Dream the dream
Hopeful 'Hawks keep working toward Olympic glory
When the NCAA on March 12 shut down collegiate sports, the focus in the moment was on basketball: With the top-ranked Jayhawks favored to win their first title since 2008, the pain was real.
Although largely unnoticed at the time, the timing of a pandemic pause also could not have been worse for track and field. The national championship indoor meet was set to begin the next day in Albuquerque, New Mexico. When coach Stanley Redwine summoned the men’s and women’s track and field teams to break the news, he urged his dejected runners, jumpers and throwers to “keep your heads up.” Associate head coach and vertical jumps coach Tom Hays reminded the student-athletes how much pride they brought their coaches. “I felt, at a time like that, across the country, if we can lean on each other enough and push forward,” Hays recalls telling his athletes, “good things are going to come out of it.”

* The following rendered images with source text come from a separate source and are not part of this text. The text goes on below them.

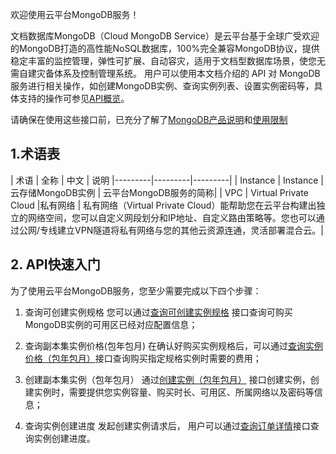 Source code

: 欢迎使用云平台MongoDB服务！

文档数据库MongoDB（Cloud MongoDB Service）是云平台基于全球广受欢迎的MongoDB打造的高性能NoSQL数据库，100%完全兼容MongoDB协议，提供稳定丰富的监控管理，弹性可扩展、自动容灾，适用于文档型数据库场景，使您无需自建灾备体系及控制管理系统。
用户可以使用本文档介绍的 API 对 MongoDB服务进行相关操作，如创建MongoDB实例、查询实例列表、设置实例密码等，具体支持的操作可参见[API概览](/document/product/240/7120)。

请确保在使用这些接口前，已充分了解了[MongoDB产品说明](/document/product/240/3544)和[使用限制](/document/product/240/622)


## 1.术语表

| 术语 | 全称 | 中文 | 说明
|---------|---------|---------|
| Instance | Instance |  云存储MongoDB实例 |  云平台MongoDB服务的简称|
| VPC	| Virtual Private Cloud	|私有网络 |	私有网络（Virtual Private Cloud）能帮助您在云平台构建出独立的网络空间，您可以自定义网段划分和IP地址、自定义路由策略等。您也可以通过公网/专线建立VPN隧道将私有网络与您的其他云资源连通，灵活部署混合云。|

## 2. API快速入门
为了使用云平台MongoDB服务，您至少需要完成以下四个步骤：

1) 查询可创建实例规格
您可以通过[查询可创建实例规格](/document/product/240/8318) 接口查询可购买MongoDB实例的可用区已经对应配置信息；

2) 查询副本集实例价格(包年包月)
在确认好购买实例规格后，可以通过[查询实例价格（包年包月）](/document/product/240/8311)接口查询购买指定规格实例时需要的费用；

3) 创建副本集实例（包年包月）
通过[创建实例（包年包月）](/document/product/240/8308) 接口创建实例，创建实例时，需要提供您实例容量、购买时长、可用区、所属网络以及密码等信息；

4) 查询实例创建进度
发起创建实例请求后， 用户可以通过[查询订单详情](/document/product/240/8313)接口查询实例创建进度。
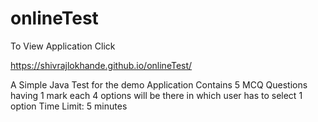 # onlineTest

To View Application Click

https://shivrajlokhande.github.io/onlineTest/

A Simple Java Test for the demo Application
Contains 5 MCQ Questions having 1 mark each
4 options will be there in which user has to select 1 option
Time Limit: 5 minutes
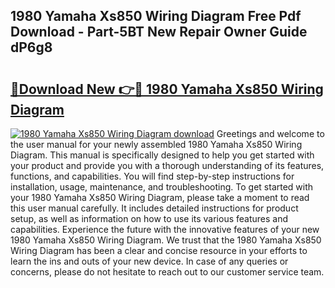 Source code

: ## 1980 Yamaha Xs850 Wiring Diagram Free Pdf Download - Part-5BT New Repair Owner Guide dP6g8

# <h2><a href="http://dfqjuuu.blite.top/?on=1980+Yamaha+Xs850+Wiring+Diagram">🔗Download New 👉🔴 1980 Yamaha Xs850 Wiring Diagram</a></h2>

[![1980 Yamaha Xs850 Wiring Diagram download](https://i.imgur.com/lujVjoI.png)](http://dfqjuuu.blite.top/?on=1980+Yamaha+Xs850+Wiring+Diagram)
Greetings and welcome to the user manual for your newly assembled 1980 Yamaha Xs850 Wiring Diagram. This manual is specifically designed to help you get started with your product and provide you with a thorough understanding of its features, functions, and capabilities. You will find step-by-step instructions for installation, usage, maintenance, and troubleshooting. To get started with your 1980 Yamaha Xs850 Wiring Diagram, please take a moment to read this user manual carefully. It includes detailed instructions for product setup, as well as information on how to use its various features and capabilities. Experience the future with the innovative features of your new 1980 Yamaha Xs850 Wiring Diagram. We trust that the 1980 Yamaha Xs850 Wiring Diagram has been a clear and concise resource in your efforts to learn the ins and outs of your new device. In case of any queries or concerns, please do not hesitate to reach out to our customer service team.
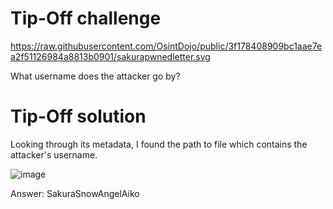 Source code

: # Tip-Off challenge

https://raw.githubusercontent.com/OsintDojo/public/3f178408909bc1aae7ea2f51126984a8813b0901/sakurapwnedletter.svg

What username does the attacker go by?

# Tip-Off solution

Looking through its metadata, I found the path to file which contains the attacker's username.

![image](https://user-images.githubusercontent.com/81070073/120724464-b703ad80-c488-11eb-952d-d66a2e148bc2.png)

Answer: SakuraSnowAngelAiko

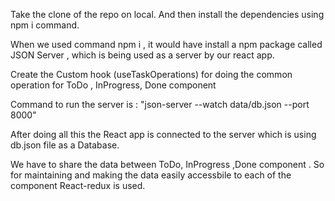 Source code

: <!-- Setting up react app -->

Take the clone of the repo on local. And then install the dependencies using npm i command.

<!-- Setting up the server  -->

When we used command npm i , it would have install a npm package called JSON Server , which is being used as a server by our react app.

Create the Custom hook (useTaskOperations)
for doing the common operation for ToDo , InProgress, Done component

Command to run the server is : "json-server --watch data/db.json --port 8000"

After doing all this the React app is connected to the server which is using db.json file as a Database.

<!-- State Management -->

We have to share the data between ToDo, InProgress ,Done component . So for maintaining and making the data easily accessbile to each of the component React-redux is used.
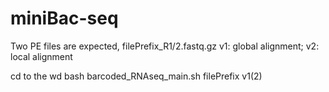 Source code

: # miniBac-seq

Two PE files are expected, filePrefix_R1/2.fastq.gz
v1: global alignment; v2: local alignment

cd to the wd
bash barcoded_RNAseq_main.sh filePrefix v1(2) 
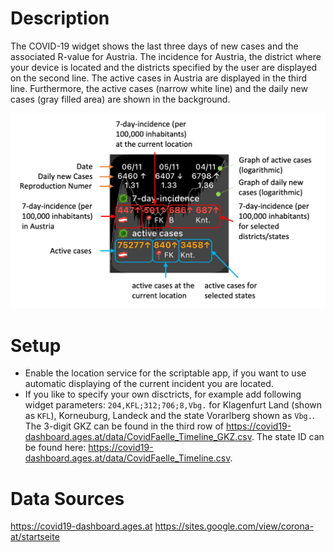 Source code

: # Description
The COVID-19 widget shows the last three days of new cases and the associated R-value for Austria. The incidence for Austria, the district where your device is located and the districts specified by the user are displayed on the second line. The active cases in Austria are displayed in the third line. Furthermore, the active cases (narrow white line) and the daily new cases (gray filled area) are shown in the background.

![Screenshot](doc/widget_description.png)

# Setup
* Enable the location service for the scriptable app, if you want to use automatic displaying of the current incident you are located.
* If you like to specify your own disctricts, for example add following widget parameters: `204,KFL;312;706;8,Vbg.` for Klagenfurt Land (shown as `KFL`), Korneuburg, Landeck and the state Vorarlberg shown as `Vbg.`. The 3-digit GKZ can be found in the third row of https://covid19-dashboard.ages.at/data/CovidFaelle_Timeline_GKZ.csv. The state ID can be found here: https://covid19-dashboard.ages.at/data/CovidFaelle_Timeline.csv.

# Data Sources
https://covid19-dashboard.ages.at
https://sites.google.com/view/corona-at/startseite
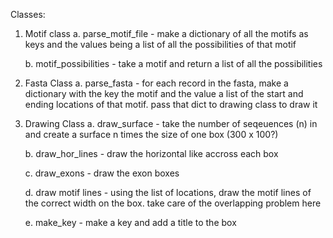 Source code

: Classes:
1. Motif class
    a. parse_motif_file - make a dictionary of all the motifs as keys and the values being a list of all the possibilities of that motif

    b. motif_possibilities - take a motif and return a list of all the possibilities


2. Fasta Class
    a. parse_fasta - for each record in the fasta, make a dictionary with the key the motif and the value a list of the start and ending locations of that motif. pass that dict to drawing class to draw it


3. Drawing Class
    a. draw_surface - take the number of seqeuences (n) in and create a surface n times the size of one box (300 x 100?) 

    b. draw_hor_lines - draw the horizontal like accross each box

    c. draw_exons - draw the exon boxes

    d. draw motif lines - using the list of locations, draw the motif lines of the correct width on the box. take care of the overlapping problem here

    e. make_key - make a key and add a title to the box

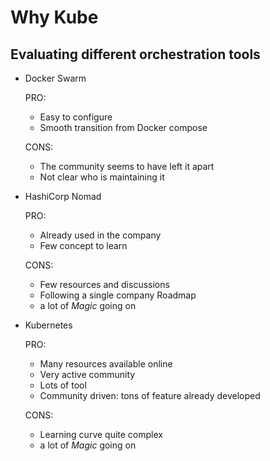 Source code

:# Why Kube

## Evaluating different orchestration tools

* Docker Swarm

  PRO:
  * Easy to configure
  * Smooth transition from Docker compose

  CONS:
  * The community seems to have left it apart
  * Not clear who is maintaining it

* HashiCorp Nomad

  PRO:
  * Already used in the company
  * Few concept to learn

  CONS:
  * Few resources and discussions
  * Following a single company Roadmap
  * a lot of _Magic_ going on

* Kubernetes

  PRO:
  * Many resources available online
  * Very active community
  * Lots of tool
  * Community driven: tons of feature already developed

  CONS:
  * Learning curve quite complex
  * a lot of _Magic_ going on
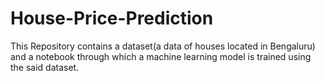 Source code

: # House-Price-Prediction
This Repository contains a dataset(a data of houses located in Bengaluru) and a notebook through which a machine learning model is trained using the said dataset. 
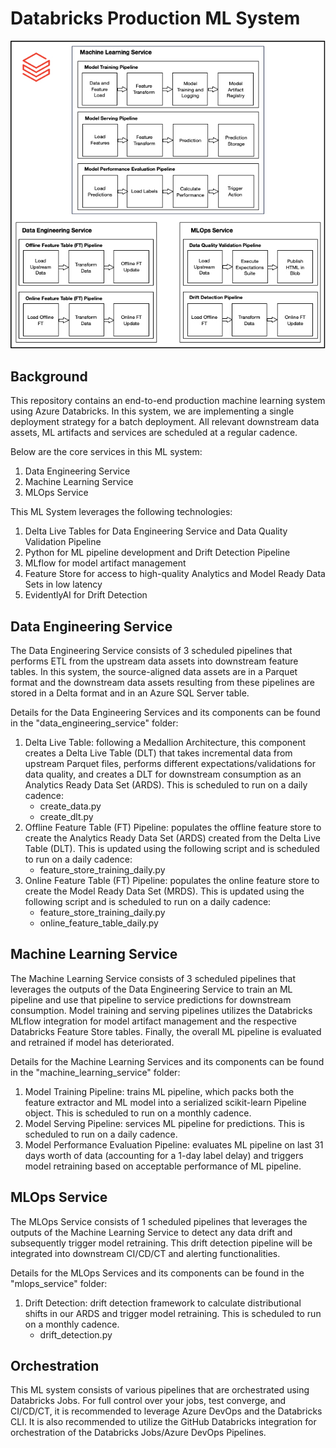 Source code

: # Databricks Production ML System

![Screenshot](databricks_production_ml_system/docs/images/architecture_diagram.jpg)

## Background
This repository contains an end-to-end production machine learning system using Azure Databricks. In this system, we are implementing a single deployment strategy for a batch deployment. All relevant downstream data assets, ML artifacts and services are scheduled at a regular cadence.

Below are the core services in this ML system:
1. Data Engineering Service
2. Machine Learning Service
3. MLOps Service

This ML System leverages the following technologies:
1. Delta Live Tables for Data Engineering Service and Data Quality Validation Pipeline
2. Python for ML pipeline development and Drift Detection Pipeline
3. MLflow for model artifact management
4. Feature Store for access to high-quality Analytics and Model Ready Data Sets in low latency
5. EvidentlyAI for Drift Detection

## Data Engineering Service

The Data Engineering Service consists of 3 scheduled pipelines that performs ETL from the upstream data assets into downstream feature tables. In this system, the source-aligned data assets are in a Parquet format and the downstream data assets resulting from these pipelines are stored in a Delta format and in an Azure SQL Server table. 

Details for the Data Engineering Services and its components can be found in the "data_engineering_service" folder: 
1. Delta Live Table: following a Medallion Architecture, this component creates a Delta Live Table (DLT) that takes incremental data from upstream Parquet files, performs different expectations/validations for data quality, and creates a DLT for downstream consumption as an Analytics Ready Data Set (ARDS). This is scheduled to run on a daily cadence:
    - create_data.py
    - create_dlt.py
2. Offline Feature Table (FT) Pipeline: populates the offline feature store to create the Analytics Ready Data Set (ARDS) created from the Delta Live Table (DLT). This is updated using the following script and is scheduled to run on a daily cadence:
    - feature_store_training_daily.py
3. Online Feature Table (FT) Pipeline: populates the online feature store to create the Model Ready Data Set (MRDS). This is updated using the following script and is scheduled to run on a daily cadence:
    - feature_store_training_daily.py
    - online_feature_table_daily.py

## Machine Learning Service

The Machine Learning Service consists of 3 scheduled pipelines that leverages the outputs of the Data Engineering Service to train an ML pipeline and use that pipeline to service predictions for downstream consumption. Model training and serving pipelines utilizes the Databricks MLflow integration for model artifact management and the respective Databricks Feature Store tables. Finally, the overall ML pipeline is evaluated and retrained if model has deteriorated.

Details for the Machine Learning Services and its components can be found in the "machine_learning_service" folder: 
1. Model Training Pipeline: trains ML pipeline, which packs both the feature extractor and ML model into a serialized scikit-learn Pipeline object. This is scheduled to run on a monthly cadence.
2. Model Serving Pipeline: services ML pipeline for predictions. This is scheduled to run on a daily cadence.
3. Model Performance Evaluation Pipeline: evaluates ML pipeline on last 31 days worth of data (accounting for a 1-day label delay) and triggers model retraining based on acceptable performance of ML pipeline.

## MLOps Service

The MLOps Service consists of 1 scheduled pipelines that leverages the outputs of the Machine Learning Service to detect any data drift and subsequently trigger model retraining. This drift detection pipeline will be integrated into downstream CI/CD/CT and alerting functionalities.

Details for the MLOps Services and its components can be found in the "mlops_service" folder: 
1. Drift Detection: drift detection framework to calculate distributional shifts in our ARDS and trigger model retraining. This is scheduled to run on a monthly cadence.
    - drift_detection.py

## Orchestration
This ML system consists of various pipelines that are orchestrated using Databricks Jobs. For full control over your jobs, test converge, and CI/CD/CT, it is recommended to leverage Azure DevOps and the Databricks CLI. It is also recommended to utilize the GitHub Databricks integration for orchestration of the Databricks Jobs/Azure DevOps Pipelines.


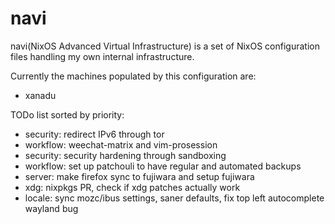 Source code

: navi
=====
navi(NixOS Advanced Virtual Infrastructure) is a set of NixOS configuration
files handling my own internal infrastructure. 

Currently the machines populated by this configuration are:

* xanadu


TODo list sorted by priority:
* security: redirect IPv6 through tor
* workflow: weechat-matrix and vim-prosession
* security: security hardening through sandboxing 
* workflow: set up patchouli to have regular and automated backups
* server: make firefox sync to fujiwara and setup fujiwara
* xdg: nixpkgs PR, check if xdg patches actually work
* locale: sync mozc/ibus settings, saner defaults, fix top left autocomplete wayland bug
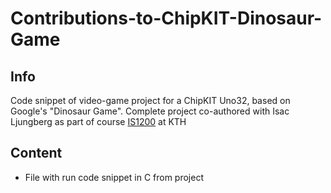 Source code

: # Contributions-to-ChipKIT-Dinosaur-Game

## Info
Code snippet of video-game project for a ChipKIT Uno32, based on Google's "Dinosaur Game". Complete project co-authored with Isac Ljungberg as part of course [IS1200](https://www.kth.se/student/kurser/kurs/IS1200?l=en) at KTH

## Content
- File with run code snippet in C from project
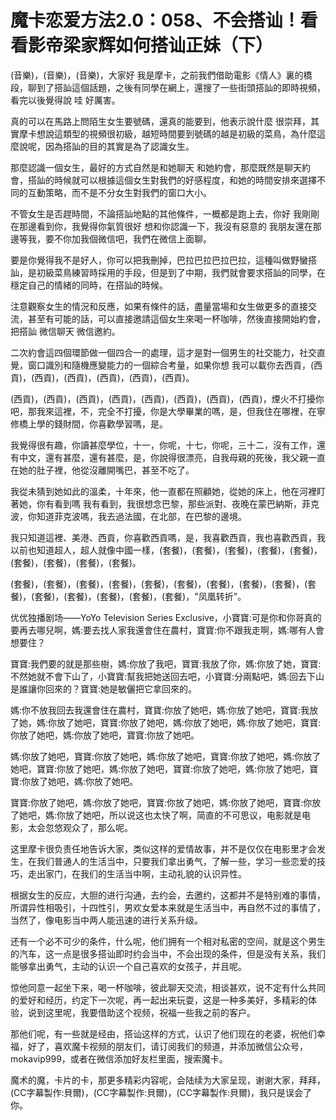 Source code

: # 魔卡恋爱方法2.0：058、不会搭讪！看看影帝梁家辉如何搭讪正妹（下）

(音樂)，(音樂)，(音樂)，大家好 我是摩卡，之前我們借助電影《情人》裏的橋段，聊到了搭訕這個話題，之後有同學在網上，還搜了一些街頭搭訕的即時視頻，看完以後覺得說 哇 好厲害。

真的可以在馬路上問陌生女生要號碼，還真的能要到，他表示說什麼 很崇拜，其實摩卡想說這類型的視頻很初級，越短時間要到號碼的越是初級的菜鳥，為什麼這麼說呢，因為搭訕的目的其實是為了認識女生。

那麼認識一個女生，最好的方式自然是和她聊天 和她約會，那麼既然是聊天約會，搭訕的時候就可以根據這個女生對我們的好感程度，和她的時間安排來選擇不同的互動策略，而不是不分女生對我們的窗口大小。

不管女生是否趕時間，不論搭訕地點的其他條件，一概都是跑上去，你好 我剛剛在那邊看到你，我覺得你氣質很好 想和你認識一下，我沒有惡意的 我朋友還在那邊等我，要不你加我個微信吧，我們在微信上面聊。

要是你覺得我不是好人，你可以把我刪掉，巴拉巴拉巴拉巴拉，這種叫做野蠻搭訕，是初級菜鳥練習時採用的手段，但是到了中期，我們就會要求搭訕的同學，在穩定自己的情緒的同時，在搭訕的時候。

注意觀察女生的情況和反應，如果有條件的話，盡量當場和女生做更多的直接交流，甚至有可能的話，可以直接邀請這個女生來喝一杯咖啡，然後直接開始約會，把搭訕 微信聊天 微信邀約。

二次約會這四個環節做一個四合一的處理，這才是對一個男生的社交能力，社交直覺，窗口識別和隨機應變能力的一個綜合考量，如果你想 我可以載你去西貢，(西貢)，(西貢)，(西貢)，(西貢)，(西貢)，(西貢)。

(西貢)，(西貢)，(西貢)，(西貢)，(西貢)，(西貢)，(西貢)，(西貢)，煙火不打擾你吧，那我來這裡，不，完全不打擾，你是大學畢業的嗎，是，但我住在哪裡，在寧修橋上學的錢財間，你喜歡學習嗎，是。

我覺得很有趣，你讀甚麼學位，十一，你呢，十七，你呢，三十二，沒有工作，還有中文，還有甚麼，還有甚麼，是，你說得很漂亮，自我母親的死後，我父親一直在她的肚子裡，他從沒離開嘴巴，甚至不吃了。

我從未猜到她如此的溫柔，十年來，他一直都在照顧她，從她的床上，他在河裡盯著她，你有看到嗎 我有看到，我很想念巴黎，那些派對、夜晚在蒙巴納斯，菲克波，你知道菲克波嗎，我去過法國，在北部，在巴黎的邊境。

我只知道這裡、美港、西貢，你喜歡西貢嗎，是，我喜歡西貢，我也喜歡西貢，我以前也知道超人，超人就像中國一樣，(套餐)，(套餐)，(套餐)，(套餐)，(套餐)，(套餐)，(套餐)，(套餐)，(套餐)。

(套餐)，(套餐)，(套餐)，(套餐)，(套餐)，(套餐)，(套餐)，(套餐)，(套餐)，(套餐)，(套餐)，(套餐)，(套餐)，(套餐)，(套餐)，"凤凰转折"。

优优独播剧场——YoYo Television Series Exclusive，小寶寶:可是你和你哥真的要再去哪兒啊，媽:要去找人家我還會住在農村，寶寶:你不跟我走啊，媽:哪有人會想要住？

寶寶:我們要的就是那些樹，媽:你放了我吧，寶寶:我放了你，媽:你放了她，寶寶:不然她就不會下山了，小寶寶:幫我把她送回去吧，小寶寶:分兩點吧，媽:回去下山是誰讓你回來的？寶寶:她是敏儷把它拿回來的。

媽:你不放我回去我還會住在農村，寶寶:你放了她吧，媽:你放了她吧，寶寶:我放了她，媽:你放了她吧，寶寶:你放了她吧，媽:你放了她吧，媽:你放了她吧，寶寶:你放了她吧，媽:你放了她吧，寶寶:你放了她吧。

媽:你放了她吧，寶寶:你放了她吧，媽:你放了她吧，寶寶:你放了她吧，媽:你放了她吧，寶寶:你放了她吧，媽:你放了她吧，寶寶:你放了她吧，媽:你放了她吧，寶寶:你放了她吧，媽:你放了她吧。

寶寶:你放了她吧，媽:你放了她吧，寶寶:你放了她吧，媽:你放了她吧，寶寶:你放了她吧，媽:你放了她吧，所以说这也太快了啊，简直的不可思议，电影就是电影，太会忽悠观众了，那么呢。

这里摩卡很负责任地告诉大家，类似这样的爱情故事，并不是仅仅在电影里才会发生，在我们普通人的生活当中，只要我们拿出勇气，了解一些，学习一些恋爱的技巧，走出家门，在我们的生活当中啊，主动礼貌的认识异性。

根据女生的反应，大胆的进行沟通，去约会，去邀约，这都并不是特别难的事情，所谓异性相吸引，十四性引，男欢女爱本来就是生活当中，再自然不过的事情了，当然了，像电影当中两人能迅速的进行关系升级。

还有一个必不可少的条件，什么呢，他们拥有一个相对私密的空间，就是这个男生的汽车，这一点是很多搭讪即时约会当中，不会出现的条件，但是没有关系，我们能够拿出勇气，主动的认识一个自己喜欢的女孩子，并且呢。

惊他同意一起坐下来，喝一杯咖啡，彼此聊天交流，相谈甚欢，说不定有什么共同的爱好和经历，约定下一次呢，再一起出来玩耍，这是一种多美好，多精彩的体验，说到这里呢，我要借助这个视频，祝福一些我之前的客户。

那他们呢，有一些就是经由，搭讪这样的方式，认识了他们现在的老婆，祝他们幸福，好了，喜欢魔卡视频的朋友们，请订阅我们的频道，并添加微信公众号，mokavip999，或者在微信添加好友栏里面，搜索魔卡。

魔术的魔，卡片的卡，那更多精彩内容呢，会陆续为大家呈现，谢谢大家，拜拜，(CC字幕製作:貝爾)，(CC字幕製作:貝爾)，(CC字幕製作:貝爾)，我只是误会了你。


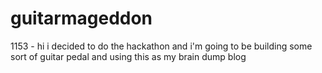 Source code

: # guitarmageddon
1153 - hi i decided to do the hackathon and i'm going to be building some sort of guitar pedal and using this as my brain dump blog
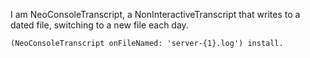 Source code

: I am NeoConsoleTranscript, a NonInteractiveTranscript that writes to a dated file, switching to a new file each day.

	(NeoConsoleTranscript onFileNamed: 'server-{1}.log') install.
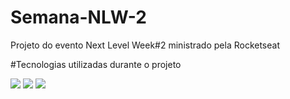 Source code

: # Semana-NLW-2
Projeto do evento Next Level Week#2 ministrado pela Rocketseat

#Tecnologias utilizadas durante o projeto
 
<img src="https://img.icons8.com/color/48/000000/html-5.png"/>
<img src="https://img.icons8.com/color/48/000000/css3.png"/>
<img src="https://img.icons8.com/color/48/000000/javascript.png"/> 


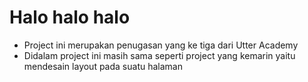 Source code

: # Halo halo halo
- Project ini merupakan penugasan yang ke tiga dari Utter Academy
- Didalam project ini masih sama seperti project yang kemarin yaitu mendesain layout pada suatu halaman

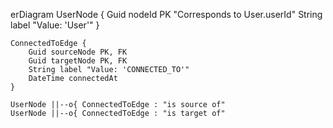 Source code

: erDiagram
    UserNode {
        Guid nodeId PK "Corresponds to User.userId"
        String label "Value: 'User'"
    }

    ConnectedToEdge {
        Guid sourceNode PK, FK
        Guid targetNode PK, FK
        String label "Value: 'CONNECTED_TO'"
        DateTime connectedAt
    }

    UserNode ||--o{ ConnectedToEdge : "is source of"
    UserNode ||--o{ ConnectedToEdge : "is target of" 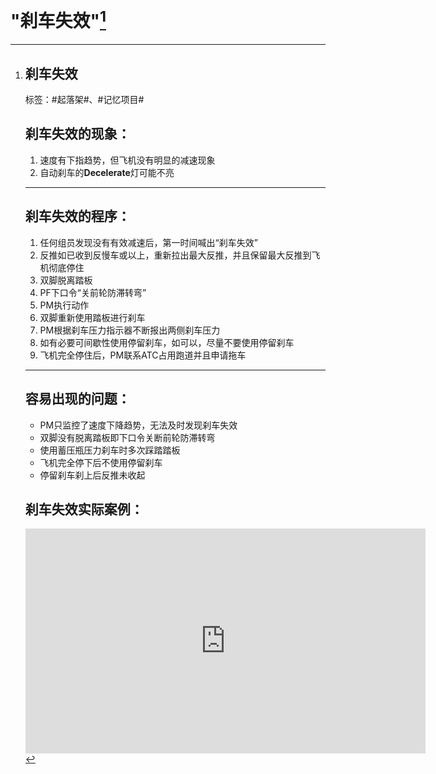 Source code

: # "刹车失效"[^1]

[^1]: # 刹车失效

    标签：#起落架#、#记忆项目#


    # **刹车失效的现象：**

    1. 速度有下指趋势，但飞机没有明显的减速现象
    2. 自动刹车的**Decelerate**灯可能不亮

    ---

    # **刹车失效的程序：**

    1. 任何组员发现没有有效减速后，第一时间喊出“刹车失效”
    2. 反推如已收到反慢车或以上，重新拉出最大反推，并且保留最大反推到飞机彻底停住
    3. 双脚脱离踏板
    4. PF下口令“关前轮防滞转弯”
    5. PM执行动作
    6. 双脚重新使用踏板进行刹车
    7. PM根据刹车压力指示器不断报出两侧刹车压力
    8. 如有必要可间歇性使用停留刹车，如可以，尽量不要使用停留刹车
    9. 飞机完全停住后，PM联系ATC占用跑道并且申请拖车

    ---

    # **容易出现的问题：**

    - PM只监控了速度下降趋势，无法及时发现刹车失效
    - 双脚没有脱离踏板即下口令关断前轮防滞转弯
    - 使用蓄压瓶压力刹车时多次踩踏踏板
    - 飞机完全停下后不使用停留刹车
    - 停留刹车刹上后反推未收起

    # 刹车失效实际案例：

    <iframe src="https://player.bilibili.com/player.html?bvid=BV1sq4y1K7WU&amp;page=1&amp;high_quality=1&amp;as_wide=1&amp;allowfullscreen=true" data-src="//player.bilibili.com/player.html?aid=420394458&amp;bvid=BV1s3411q7Y7&amp;cid=408434212&amp;page=1" scrolling="no" border="0" frameborder="no" framespacing="0" allowfullscreen="true" sandbox="allow-top-navigation-by-user-activation allow-same-origin allow-forms allow-scripts allow-popups" style="height: 360px; width: 640px;"></iframe>
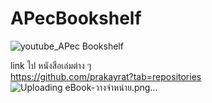 # APecBookshelf

![youtube_APec Bookshelf](https://github.com/user-attachments/assets/3f39ff14-6629-47b3-8b56-a9877d08137e)

link ไป หนังสือเล่มต่าง ๆ    
https://github.com/prakayrat?tab=repositories
![Uploading eBook-วางจำหน่าย.png…]()
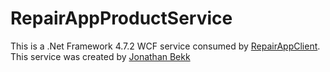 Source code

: # RepairAppProductService
This is a .Net Framework 4.7.2 WCF service consumed by [RepairAppClient](https://github.com/mattsell82/RepairAppClient).  
This service was created by [Jonathan Bekk](https://github.com/Jontebekk)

As part of the complete shutdown of college sports, coaches were barred from most contact until on-campus activities resumed. As for saying goodbye to sophomore pole vaulter Zach Bradford—freshman hero of the 2019 Kansas Relays and the youngest member of Team USA at World Track and Field Championships in Doha, Qatar, where Bradford placed 22nd—Hays, d’90, found a moment for some parting advice: Go get strong.
“He’s kind of a light kid,” Hays explains.
What nobody knew then was that elite athletes would miss out on far more than the Kansas Relays and Big 12 and NCAA championship meets: Less than two weeks later, the International Olympic Committee (IOC) postponed the Tokyo Olympics until summer 2021.
KU’s likeliest track and field Olympians include record-setting hammer thrower Gleb Dudarev, a six-time Big 12 champion who placed eighth in the world in Qatar while competing for Belarus, and pole vaulters Hussain Al Hizam, of Saudi Arabia, and Bradford, who hails from Bloomington, Illinois.
Al Hizam, an NCAA and three-time Big 12 champion and three-time Saudi Arabian national record holder, has been fighting back from a dislocated ankle that last year cost him what would have been his senior outdoor season. After extended rest and a successful cleanup surgery this spring, Al Hizam in 2021 should again be a Big 12 and NCAA title contender for his restored outdoor senior season. Hays is also convinced the veteran vaulter this summer could have met the Olympic qualifying height of a hair higher than 19 feet, less than 2 inches above his career best.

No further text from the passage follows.